* _WHAT IS REQUIRED_:
Scan the records below. Copy every line in which the word "projects" appears.

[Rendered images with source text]

-- Opening Marker --

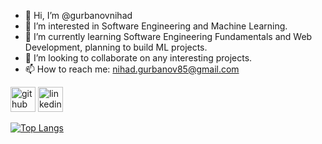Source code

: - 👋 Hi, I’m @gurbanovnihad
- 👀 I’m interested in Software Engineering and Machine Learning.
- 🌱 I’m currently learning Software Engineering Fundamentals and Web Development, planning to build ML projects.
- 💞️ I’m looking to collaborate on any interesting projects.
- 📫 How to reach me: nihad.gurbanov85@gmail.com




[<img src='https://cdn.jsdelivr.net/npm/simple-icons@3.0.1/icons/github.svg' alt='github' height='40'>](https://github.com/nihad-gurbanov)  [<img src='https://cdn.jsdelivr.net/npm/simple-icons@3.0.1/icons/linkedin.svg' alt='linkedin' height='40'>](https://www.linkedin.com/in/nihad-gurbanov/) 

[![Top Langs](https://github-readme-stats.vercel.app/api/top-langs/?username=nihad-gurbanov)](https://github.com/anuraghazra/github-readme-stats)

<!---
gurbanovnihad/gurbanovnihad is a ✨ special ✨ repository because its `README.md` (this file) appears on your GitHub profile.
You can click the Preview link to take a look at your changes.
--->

-- Closing Marker --
-- Opening Marker --

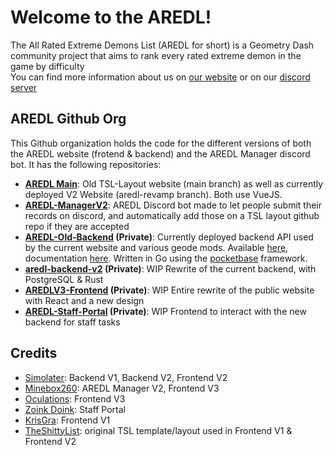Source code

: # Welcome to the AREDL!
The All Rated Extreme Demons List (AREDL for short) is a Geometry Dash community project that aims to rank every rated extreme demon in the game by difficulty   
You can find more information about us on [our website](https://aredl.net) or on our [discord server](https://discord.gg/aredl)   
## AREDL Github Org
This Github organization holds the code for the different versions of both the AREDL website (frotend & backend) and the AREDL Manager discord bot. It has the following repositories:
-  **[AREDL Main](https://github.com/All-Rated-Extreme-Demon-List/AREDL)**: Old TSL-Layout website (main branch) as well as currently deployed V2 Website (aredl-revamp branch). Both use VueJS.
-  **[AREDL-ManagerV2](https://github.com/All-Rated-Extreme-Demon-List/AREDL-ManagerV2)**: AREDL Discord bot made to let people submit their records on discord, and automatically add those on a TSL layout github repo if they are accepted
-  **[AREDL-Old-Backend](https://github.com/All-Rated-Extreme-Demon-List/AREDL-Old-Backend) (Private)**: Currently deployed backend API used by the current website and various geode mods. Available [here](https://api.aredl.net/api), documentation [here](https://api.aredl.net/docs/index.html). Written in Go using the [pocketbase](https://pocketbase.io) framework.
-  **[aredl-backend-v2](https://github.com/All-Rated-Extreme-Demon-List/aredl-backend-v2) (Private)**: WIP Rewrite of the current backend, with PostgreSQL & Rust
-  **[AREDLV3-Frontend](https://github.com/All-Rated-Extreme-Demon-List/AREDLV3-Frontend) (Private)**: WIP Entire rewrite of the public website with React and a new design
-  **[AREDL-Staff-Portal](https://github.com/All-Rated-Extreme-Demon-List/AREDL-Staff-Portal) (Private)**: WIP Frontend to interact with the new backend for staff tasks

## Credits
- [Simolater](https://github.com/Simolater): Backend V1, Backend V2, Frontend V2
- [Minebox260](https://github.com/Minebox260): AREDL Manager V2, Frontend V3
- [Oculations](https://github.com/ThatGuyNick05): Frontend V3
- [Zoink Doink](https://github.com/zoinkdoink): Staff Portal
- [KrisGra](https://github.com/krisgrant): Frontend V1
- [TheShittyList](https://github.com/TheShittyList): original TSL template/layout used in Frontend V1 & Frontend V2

-- Closing Marker --

* _EXERCISE OUTPUT_:
- 🌱 I’m currently learning Software Engineering Fundamentals and Web Development, planning to build ML projects.
- 💞️ I’m looking to collaborate on any interesting projects.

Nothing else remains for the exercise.